Teman (bagian II)

Sebelum melahap tulisan ini, silakan baca cerita sebelumnya:
Teman (bagian I)

Tulisan ini 100% fiktif. Hanya terjadi di dalam kepala saya dan tidak mengacu pada kejadian nyata. Kesamaan nama orang, inisial, tempat, atau nama lainnya bukanlah hal yang disengaja dan tidak ada hubungannya dengan objek yang sebenarnya.

RR: Kita ganti topik, yuk? Bosan ‘kan?

MM: …

MM: Oke! Kita ganti topik. Sekarang, kau jawab: teman bisa dimakan tidak?

RR: What?

MM: You heard me.

RR: Kamu serius nanya itu? Itu sama sekali bukan..

MM: Aku serius. Aku pernah dengar orang ‘makan teman’. Maksudnya apa?

RR: Baiklah, tapi sebelumnya aku ingin memastikan sesuatu.
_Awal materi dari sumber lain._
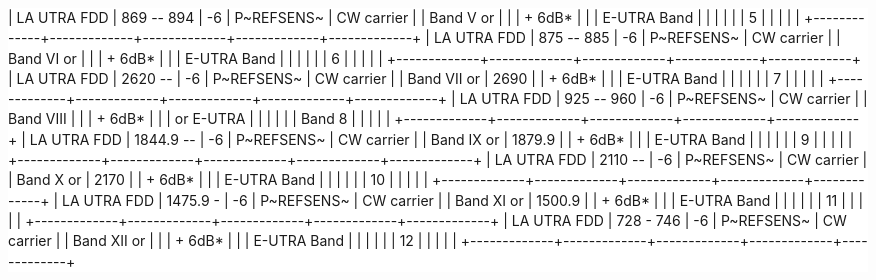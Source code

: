 | LA UTRA FDD | 869 -- 894  | -6          | P~REFSENS~  | CW carrier  |
| Band V or   |             |             | + 6dB\*     |             |
| E-UTRA Band |             |             |             |             |
| 5           |             |             |             |             |
+-------------+-------------+-------------+-------------+-------------+
| LA UTRA FDD | 875 -- 885  | -6          | P~REFSENS~  | CW carrier  |
| Band VI or  |             |             | + 6dB\*     |             |
| E-UTRA Band |             |             |             |             |
| 6           |             |             |             |             |
+-------------+-------------+-------------+-------------+-------------+
| LA UTRA FDD | 2620 --     | -6          | P~REFSENS~  | CW carrier  |
| Band VII or | 2690        |             | + 6dB\*     |             |
| E-UTRA Band |             |             |             |             |
| 7           |             |             |             |             |
+-------------+-------------+-------------+-------------+-------------+
| LA UTRA FDD | 925 -- 960  | -6          | P~REFSENS~  | CW carrier  |
| Band VIII   |             |             | + 6dB\*     |             |
| or E-UTRA   |             |             |             |             |
| Band 8      |             |             |             |             |
+-------------+-------------+-------------+-------------+-------------+
| LA UTRA FDD | 1844.9 --   | -6          | P~REFSENS~  | CW carrier  |
| Band IX or  | 1879.9      |             | + 6dB\*     |             |
| E-UTRA Band |             |             |             |             |
| 9           |             |             |             |             |
+-------------+-------------+-------------+-------------+-------------+
| LA UTRA FDD | 2110 --     | -6          | P~REFSENS~  | CW carrier  |
| Band X or   | 2170        |             | + 6dB\*     |             |
| E-UTRA Band |             |             |             |             |
| 10          |             |             |             |             |
+-------------+-------------+-------------+-------------+-------------+
| LA UTRA FDD | 1475.9 -    | -6          | P~REFSENS~  | CW carrier  |
| Band XI or  | 1500.9      |             | + 6dB\*     |             |
| E-UTRA Band |             |             |             |             |
| 11          |             |             |             |             |
+-------------+-------------+-------------+-------------+-------------+
| LA UTRA FDD | 728 - 746   | -6          | P~REFSENS~  | CW carrier  |
| Band XII or |             |             | + 6dB\*     |             |
| E-UTRA Band |             |             |             |             |
| 12          |             |             |             |             |
+-------------+-------------+-------------+-------------+-------------+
Aku tak tahu kau biasanya makan apa, tapi selapar apapun kondisimu, please, jangan makan manusia. Mengerti?

MM: Iyaa. Aku bertanya bukan karena lapar!

RR: Kita manusia seharusnya tidak memakan teman. Meskipun sebenarnya bisa. Sangat bisa.

MM: Kau punya teori bahwa manusia kanibal?

RR: Secara alami tidak. Tapi banyak yang melakukan hal-hal yang lebih mengerikan. Mereka memakan teman dengan cara memakan kepercayaan, harapan, ketulusan, ikatan persaudaraan..

MM: Bagaimana mereka memakan hal-hal itu?

RR: Banyak cara. Ketika manusia berteman, bersahabat, atau lebih dekat lagi hingga seolah-olah mereka bersaudara; mereka memang semakin kuat karena saling mengisi, melengkapi, mendukung..
Namun secara individu mereka tidak setangguh itu. Sahabat terbaik seseorang adalah musuh terbesar bagi dirinya. Karena begitu mencintai sahabatnya, seseorang dapat menjadi begitu rapuh.
Tidak ada lagi rahasia. Yang ada hanyalah ketulusan dan kepercayaan.
Bisa kaubayangkan, setitik pengkhianatan akan menghancurkan seorang teman. Melakukannya jauh lebih mengerikan daripada memakan barbeque daging temanmu sendiri..

MM: Jangan melihatku seperti itu. Aku sudah tidak terlalu lapar lagi.

RR: Kau tahu, tidak mudah menjadi teman yang baik. Orang bilang persahabatan sejati itu hanya bisa didapatkan karena anugerah dari Tuhan. Sangat masuk akal, karena tidak mudah mendapatkan hal itu.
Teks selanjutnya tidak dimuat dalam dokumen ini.